◆ **Assignment**:
Those lines of the records that contain "richiede" are to be located and copied.
☆ ☆ ☆ ☆ ☆
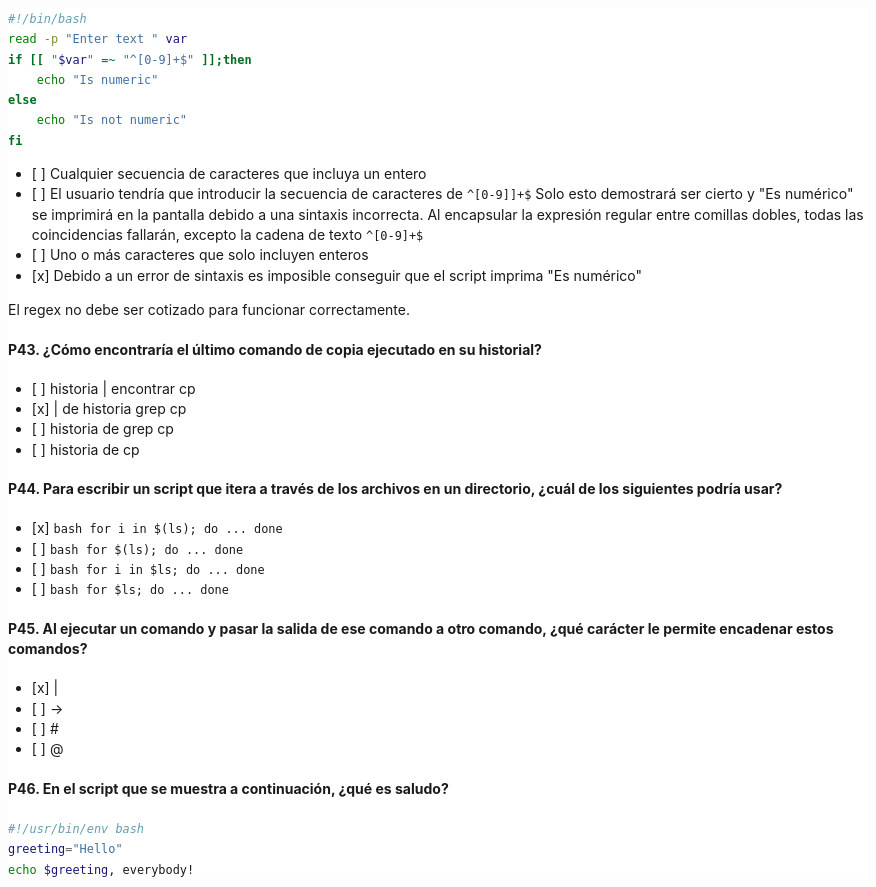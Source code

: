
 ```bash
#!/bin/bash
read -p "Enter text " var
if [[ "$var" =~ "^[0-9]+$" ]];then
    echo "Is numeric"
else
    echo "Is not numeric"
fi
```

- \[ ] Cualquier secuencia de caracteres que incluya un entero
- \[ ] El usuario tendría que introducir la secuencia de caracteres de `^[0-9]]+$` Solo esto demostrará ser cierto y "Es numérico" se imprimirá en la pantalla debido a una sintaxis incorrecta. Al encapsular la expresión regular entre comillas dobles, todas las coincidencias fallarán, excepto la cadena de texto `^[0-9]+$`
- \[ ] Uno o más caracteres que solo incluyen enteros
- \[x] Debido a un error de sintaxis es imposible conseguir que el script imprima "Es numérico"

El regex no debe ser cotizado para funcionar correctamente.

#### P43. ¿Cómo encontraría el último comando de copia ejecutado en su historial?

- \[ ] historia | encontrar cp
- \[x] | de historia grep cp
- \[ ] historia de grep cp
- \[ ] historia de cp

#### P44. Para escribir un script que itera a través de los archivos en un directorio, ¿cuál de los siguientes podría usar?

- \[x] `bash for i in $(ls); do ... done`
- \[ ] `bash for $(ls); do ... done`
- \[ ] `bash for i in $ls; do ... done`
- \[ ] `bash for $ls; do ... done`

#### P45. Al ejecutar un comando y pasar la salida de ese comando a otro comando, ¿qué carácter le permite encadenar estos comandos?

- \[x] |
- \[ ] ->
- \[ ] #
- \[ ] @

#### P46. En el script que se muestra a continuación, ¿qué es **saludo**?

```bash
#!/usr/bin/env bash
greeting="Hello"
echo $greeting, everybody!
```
☆ ☆ ☆ ☆ ☆
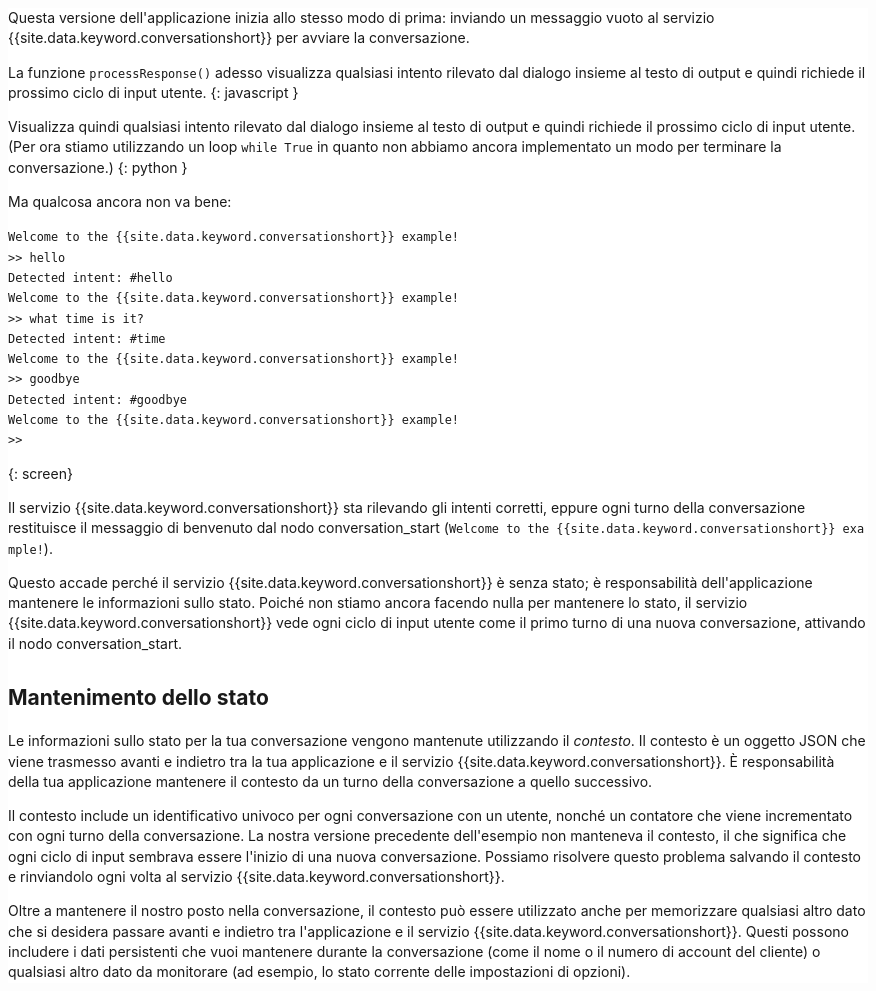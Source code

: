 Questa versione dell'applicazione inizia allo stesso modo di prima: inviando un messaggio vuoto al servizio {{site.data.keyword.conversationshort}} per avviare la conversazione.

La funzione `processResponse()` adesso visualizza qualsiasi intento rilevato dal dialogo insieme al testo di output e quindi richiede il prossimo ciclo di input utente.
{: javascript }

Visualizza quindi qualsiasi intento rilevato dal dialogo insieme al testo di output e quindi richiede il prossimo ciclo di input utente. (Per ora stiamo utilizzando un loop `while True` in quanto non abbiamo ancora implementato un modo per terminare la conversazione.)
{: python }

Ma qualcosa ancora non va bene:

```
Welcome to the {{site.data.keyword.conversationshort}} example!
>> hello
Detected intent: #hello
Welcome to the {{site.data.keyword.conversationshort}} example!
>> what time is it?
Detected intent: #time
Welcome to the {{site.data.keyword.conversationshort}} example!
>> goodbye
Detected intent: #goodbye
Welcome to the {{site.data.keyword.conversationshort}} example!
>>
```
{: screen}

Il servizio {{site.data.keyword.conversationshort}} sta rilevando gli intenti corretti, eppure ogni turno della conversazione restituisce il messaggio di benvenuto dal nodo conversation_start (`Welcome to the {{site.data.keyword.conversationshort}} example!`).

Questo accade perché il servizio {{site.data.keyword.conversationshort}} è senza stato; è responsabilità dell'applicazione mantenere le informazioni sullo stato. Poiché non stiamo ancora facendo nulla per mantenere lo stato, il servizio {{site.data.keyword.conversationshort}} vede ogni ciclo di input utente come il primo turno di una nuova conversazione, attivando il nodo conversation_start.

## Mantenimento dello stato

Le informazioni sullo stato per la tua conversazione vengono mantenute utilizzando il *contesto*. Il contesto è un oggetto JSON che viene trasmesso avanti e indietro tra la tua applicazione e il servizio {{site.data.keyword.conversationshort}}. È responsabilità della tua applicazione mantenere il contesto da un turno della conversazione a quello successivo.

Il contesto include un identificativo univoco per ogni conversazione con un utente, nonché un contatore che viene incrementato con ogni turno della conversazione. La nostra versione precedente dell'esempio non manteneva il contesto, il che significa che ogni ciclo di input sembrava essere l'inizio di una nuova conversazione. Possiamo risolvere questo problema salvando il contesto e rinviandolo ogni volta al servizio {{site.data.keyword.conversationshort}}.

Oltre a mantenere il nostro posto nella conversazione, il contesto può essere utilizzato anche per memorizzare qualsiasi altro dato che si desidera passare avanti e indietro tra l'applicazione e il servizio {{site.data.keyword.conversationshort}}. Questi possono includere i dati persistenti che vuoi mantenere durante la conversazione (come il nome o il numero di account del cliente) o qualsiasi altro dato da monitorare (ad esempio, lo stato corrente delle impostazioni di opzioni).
☆ ☆ ☆ ☆ ☆
◆ **Output below**:
La funzione `processResponse()` adesso visualizza qualsiasi intento rilevato dal dialogo insieme al testo di output e quindi richiede il prossimo ciclo di input utente.
Visualizza quindi qualsiasi intento rilevato dal dialogo insieme al testo di output e quindi richiede il prossimo ciclo di input utente. (Per ora stiamo utilizzando un loop `while True` in quanto non abbiamo ancora implementato un modo per terminare la conversazione.)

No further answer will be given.